§ EXERCISE
Of the lines below, count those containing the word "current". Reply with the number alone.
══════════════════════════════
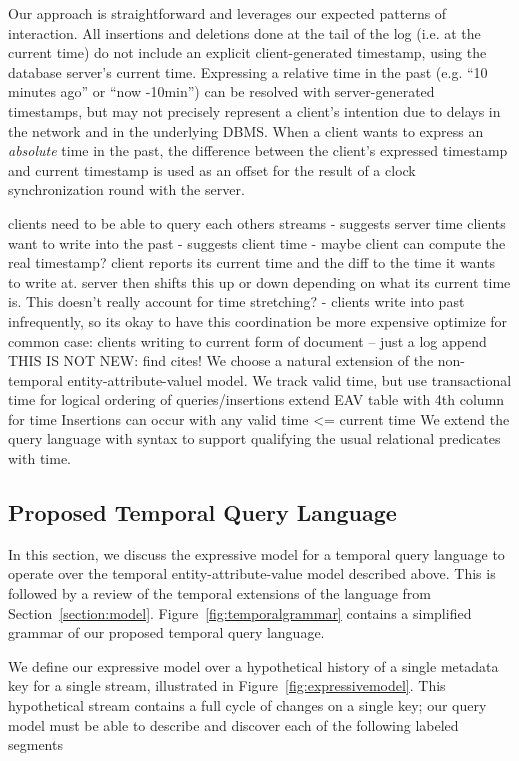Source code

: Our approach is straightforward and leverages our expected patterns of interaction.
All insertions and deletions done at the tail of the log (i.e. at the current time)
do not include an explicit client-generated timestamp, using the database server's current
time. Expressing a relative time in the past (e.g. ``10 minutes ago'' or ``now -10min'')
can be resolved with server-generated timestamps, but may not precisely represent
a client's intention due to delays in the network and in the underlying DBMS.
When a client wants to express an \emph{absolute} time in the past, the difference
between the client's expressed timestamp and current timestamp is used as an offset
for the result of a clock synchronization round with the server.

clients need to be able to query each others streams
    - suggests server time
clients want to write into the past
    - suggests client time
    - maybe client can compute the real timestamp?
        client reports its current time and the diff to the time it wants to write at.
        server then shifts this up or down depending on what its current time is.
        This doesn't really account for time stretching?
    - clients write into past infrequently, so its okay to have this coordination be more expensive
optimize for common case: clients writing to current form of document -- just a log append
\fi
{}
THIS IS NOT NEW: find cites!
We choose a natural extension of the non-temporal entity-attribute-valuel model.
We track valid time, but use transactional time for logical ordering of queries/insertions
extend EAV table with 4th column for time
Insertions can occur with any valid time <= current time
We extend the query language with syntax to support qualifying the usual
relational predicates with time.
\fi

\subsection{Proposed Temporal Query Language}

In this section, we discuss the expressive model for a temporal query language to operate
over the temporal entity-attribute-value model described above. This is followed by a review
of the temporal extensions of the language from Section~\ref{section:model}.
Figure~\ref{fig:temporalgrammar} contains a simplified grammar of our proposed temporal query language.

We define our expressive model over a hypothetical history of a single metadata key for a single stream, illustrated
in Figure~\ref{fig:expressivemodel}. This hypothetical stream contains a full cycle of changes on a single key; our query
model must be able to describe and discover each of the following labeled segments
══════════════════════════════
§ YOUR SOLUTION
7